Millennials’ Sobriety Isn’t What It Seems
Zoe Cormier

As a student at one of the biggest party schools in the U.S., I see a bit of a different story from what you’re telling.

Yes, in some ways drug use is going down. I can count on one hand the number of people I know that smoke cigarettes more often than occasionally. However, I know a significant number of people in my generation (there is a slight overlap with cigarette smoking) who vape or use nicotine or tobacco products in some form somewhat regularly.

Beyond that, weed still prevails, and definitely more often than is reported. (I’ll refer to it as getting high to encompass both breathable and digestible versions of the drug.) Some schoolmates will get high at the end of almost every day, either before doing homework to mellow out and focus, or after homework to sleep or hang out with friends. Fewer, but still some, get high at the beginning of the day before even going to class, claiming that they need it to focus and manage their anxiety. (I call BS on that, and I don’t think a lot of them actually believe it, but it happens nonetheless.)
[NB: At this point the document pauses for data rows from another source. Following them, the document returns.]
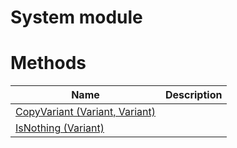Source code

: # System module

# Methods

|Name|Description|
|---|---|
|[CopyVariant (Variant, Variant)](./CopyVariant.md)||
|[IsNothing (Variant)](./IsNothing.md)||
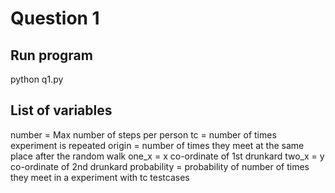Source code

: # Question 1

## Run program
python q1.py

## List of variables
number = Max number of steps per person
tc = number of times experiment is repeated
origin = number of times they meet at the same place after the random walk
one_x = x co-ordinate of 1st drunkard
two_x = y co-ordinate of 2nd drunkard
probability = probability of number of times they meet in a experiment with tc testcases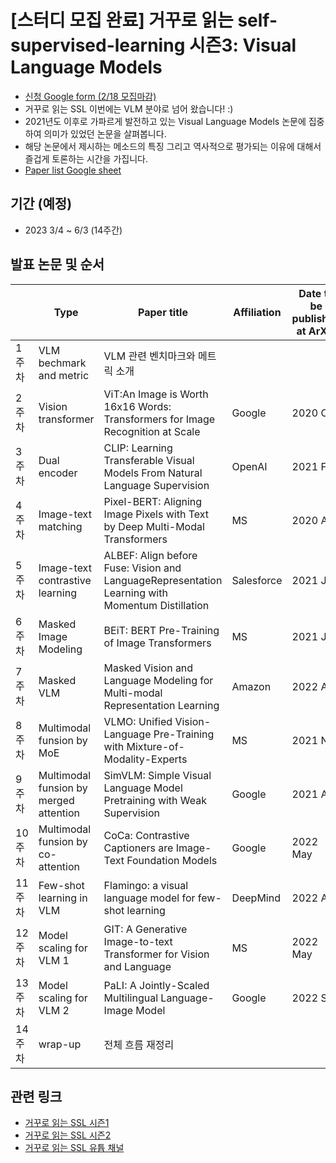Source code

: # [스터디 모집 완료] 거꾸로 읽는 self-supervised-learning 시즌3: Visual Language Models

- [신청 Google form (2/18 모집마감)](https://forms.gle/f7ZmUkfxNxBT1VUD8)
- 거꾸로 읽는 SSL 이번에는 VLM 분야로 넘어 왔습니다! :)
- 2021년도 이후로 가파르게 발전하고 있는 Visual Language Models 논문에 집중하여 의미가 있었던 논문을 살펴봅니다. 
- 해당 논문에서 제시하는 메소드의 특징 그리고 역사적으로 평가되는 이유에 대해서 즐겁게 토론하는 시간을 가집니다. 
- [Paper list Google sheet](https://docs.google.com/spreadsheets/d/1P-pACgU9G0xq6M9Gufad-3tLUBavSMyUL0NIdd6TVH8/edit#gid=542739927)

## 기간 (예정)
- 2023 3/4 ~ 6/3 (14주간)

## 발표 논문 및 순서
  | Type | Paper title | Affiliation | Date to be published at ArXiv | Speaker
-- | -- | -- | -- | -- | --
1 주차 | VLM bechmark and metric | VLM 관련 벤치마크와 메트릭 소개 |   |   | 강재욱
2 주차 | Vision transformer | ViT:An Image is Worth 16x16 Words: Transformers for Image Recognition at Scale | Google | 2020 Oct | 이인규
3 주차 | Dual encoder | CLIP: Learning Transferable Visual Models From Natural Language Supervision | OpenAI | 2021 Feb |  김희은
4 주차 | Image-text matching | Pixel-BERT: Aligning Image Pixels with Text by Deep Multi-Modal Transformers | MS | 2020 Apr |  
5 주차 | Image-text contrastive learning | ALBEF: Align before Fuse: Vision and LanguageRepresentation Learning with Momentum Distillation | Salesforce |  2021 Jul |  이유경
6 주차 | Masked Image Modeling | BEiT: BERT Pre-Training of Image Transformers | MS | 2021 Jun | 박민지
7 주차 | Masked VLM | Masked Vision and Language Modeling for Multi-modal Representation Learning | Amazon | 2022 Aug |  김강민
8 주차 | Multimodal funsion by MoE | VLMO: Unified Vision-Language Pre-Training with Mixture-of-Modality-Experts | MS | 2021 Nov |  백혜림
9 주차 | Multimodal funsion by merged attention | SimVLM: Simple Visual Language Model Pretraining with Weak Supervision | Google | 2021 Aug |  정윤성
10 주차 | Multimodal funsion by  co-attention | CoCa: Contrastive Captioners are Image-Text Foundation Models | Google | 2022 May |  김승우
11 주차 | Few-shot learning in VLM | Flamingo: a visual language model for few-shot learning | DeepMind | 2022 Apr |  조성국
12 주차 | Model scaling for VLM 1 | GIT: A Generative Image-to-text Transformer for Vision and Language | MS | 2022 May |  김기범
13 주차 | Model scaling for VLM 2 | PaLI: A Jointly-Scaled Multilingual Language-Image Model | Google | 2022 Sep |  이영수
14 주차 | wrap-up | 전체 흐름 재정리 |   |   | 강재욱


## 관련 링크
- [거꾸로 읽는 SSL 시즌1](https://youtube.com/playlist?list=PLMSTs9nojhszOnaAwOg42NEsH_Jn6405o)
- [거꾸로 읽는 SSL 시즌2](https://youtube.com/playlist?list=PLMSTs9nojhszeFer8gYnEI5yA5JenWzEA)
- [거꾸로 읽는 SSL 유튭 채널](https://www.youtube.com/channel/UCTwcUmKhqeBhG0rQHkPVP6Q)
Of course there’s the weekend — the typical party nights are Thursday through Saturday for us here, though some people do so even more — where getting high, drunk, twisted, or attaining any number of states, including rolling and tweaking, is all too common. We may be consuming substances less frequently. However, I’m inclined to argue that when we do, it’s at a much higher intensity than previous generations have.

This may be due to the specific atmosphere of a large, wealthy party school, where access is easy and punishment is minimal. It could be due to the pressure that we face, where it’s no longer an achievement to graduate from college with a 2.7 GPA; rather, it’s almost shameful, in some circles, and certainly to post-graduate jobs and further study.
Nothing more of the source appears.